● **ASSIGNED TASK**:
Would you please transcribe, exactly as written, the lines of the entries below starting at the one that holds "GMP library, or" and ending at the one that holds "for non-linear arithmetic)", both included?

● **RECORDS PROVIDED**:
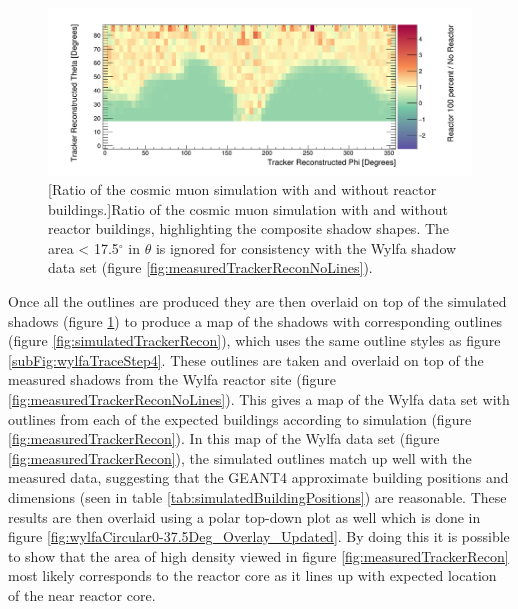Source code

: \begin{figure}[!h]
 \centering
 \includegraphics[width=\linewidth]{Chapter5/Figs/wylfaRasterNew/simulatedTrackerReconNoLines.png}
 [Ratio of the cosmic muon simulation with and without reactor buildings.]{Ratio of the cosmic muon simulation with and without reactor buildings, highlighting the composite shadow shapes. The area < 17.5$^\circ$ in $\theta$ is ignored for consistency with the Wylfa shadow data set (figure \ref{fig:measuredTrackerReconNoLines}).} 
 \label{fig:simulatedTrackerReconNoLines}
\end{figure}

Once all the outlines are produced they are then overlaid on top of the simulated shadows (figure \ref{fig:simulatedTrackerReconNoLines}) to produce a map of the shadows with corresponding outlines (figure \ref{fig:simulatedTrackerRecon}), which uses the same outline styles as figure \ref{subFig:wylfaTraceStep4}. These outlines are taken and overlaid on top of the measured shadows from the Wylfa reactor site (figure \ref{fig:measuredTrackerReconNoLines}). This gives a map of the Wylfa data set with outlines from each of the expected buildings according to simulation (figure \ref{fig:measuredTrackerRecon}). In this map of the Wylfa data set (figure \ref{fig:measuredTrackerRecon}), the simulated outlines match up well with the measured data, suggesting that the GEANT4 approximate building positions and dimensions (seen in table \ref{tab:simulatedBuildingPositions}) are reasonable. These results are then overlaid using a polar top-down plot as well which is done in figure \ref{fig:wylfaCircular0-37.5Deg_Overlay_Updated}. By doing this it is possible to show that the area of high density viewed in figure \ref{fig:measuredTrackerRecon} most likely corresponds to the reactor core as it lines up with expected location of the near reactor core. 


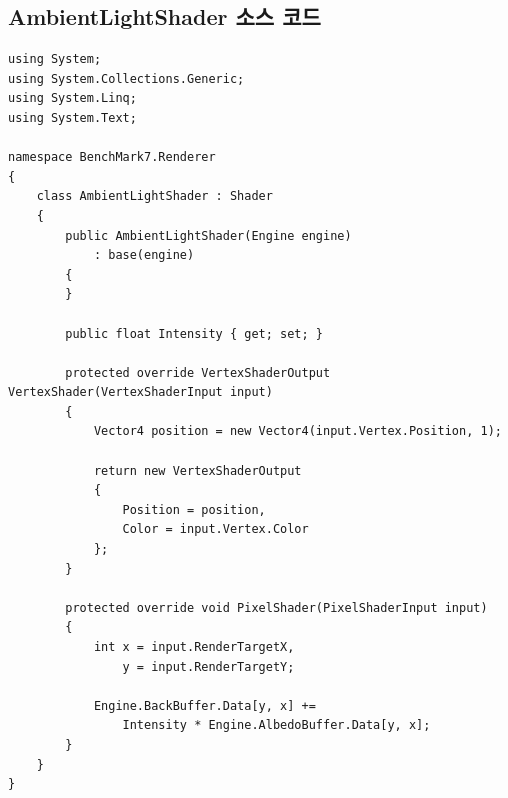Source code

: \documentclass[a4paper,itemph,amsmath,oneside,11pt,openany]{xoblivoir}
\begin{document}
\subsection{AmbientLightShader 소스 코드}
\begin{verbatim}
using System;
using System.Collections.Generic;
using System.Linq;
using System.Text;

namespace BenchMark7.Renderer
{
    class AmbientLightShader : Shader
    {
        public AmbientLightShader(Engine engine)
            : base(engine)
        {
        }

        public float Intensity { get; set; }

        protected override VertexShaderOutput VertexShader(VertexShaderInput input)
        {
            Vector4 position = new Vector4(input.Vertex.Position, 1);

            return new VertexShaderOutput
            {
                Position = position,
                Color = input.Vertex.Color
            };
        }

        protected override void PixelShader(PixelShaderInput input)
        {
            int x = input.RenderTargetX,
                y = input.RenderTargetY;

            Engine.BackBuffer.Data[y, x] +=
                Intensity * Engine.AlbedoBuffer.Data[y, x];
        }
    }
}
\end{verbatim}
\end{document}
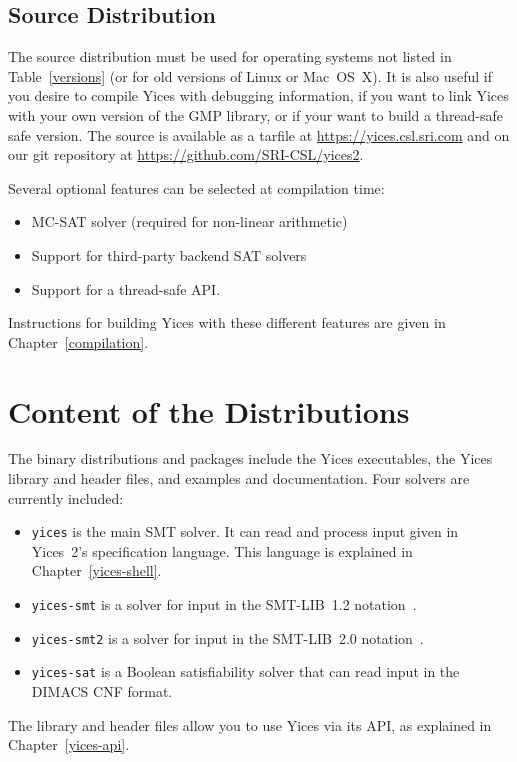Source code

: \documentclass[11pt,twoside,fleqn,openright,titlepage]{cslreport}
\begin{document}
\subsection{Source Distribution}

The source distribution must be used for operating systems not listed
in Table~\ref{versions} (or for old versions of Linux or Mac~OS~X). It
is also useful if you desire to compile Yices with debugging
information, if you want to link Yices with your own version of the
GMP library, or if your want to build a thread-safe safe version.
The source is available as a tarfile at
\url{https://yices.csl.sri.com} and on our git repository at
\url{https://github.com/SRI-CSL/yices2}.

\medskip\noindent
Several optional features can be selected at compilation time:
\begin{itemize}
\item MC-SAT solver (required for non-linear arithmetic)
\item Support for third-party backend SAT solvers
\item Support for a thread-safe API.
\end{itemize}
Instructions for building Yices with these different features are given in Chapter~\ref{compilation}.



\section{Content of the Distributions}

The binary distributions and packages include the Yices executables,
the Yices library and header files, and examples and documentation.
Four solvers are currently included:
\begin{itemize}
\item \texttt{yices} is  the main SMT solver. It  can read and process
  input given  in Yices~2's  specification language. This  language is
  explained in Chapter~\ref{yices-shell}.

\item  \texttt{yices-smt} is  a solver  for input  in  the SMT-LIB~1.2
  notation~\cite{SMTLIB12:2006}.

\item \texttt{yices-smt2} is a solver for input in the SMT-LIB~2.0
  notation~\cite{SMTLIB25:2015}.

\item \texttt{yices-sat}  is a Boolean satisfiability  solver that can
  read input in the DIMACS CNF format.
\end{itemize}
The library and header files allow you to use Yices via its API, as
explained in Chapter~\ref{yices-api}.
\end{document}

● **RESPONSE TO THIS TASK**:
GMP library, or if your want to build a thread-safe safe version.
The source is available as a tarfile at
\url{https://yices.csl.sri.com} and on our git repository at
\url{https://github.com/SRI-CSL/yices2}.

\medskip\noindent
Several optional features can be selected at compilation time:
\begin{itemize}
\item MC-SAT solver (required for non-linear arithmetic)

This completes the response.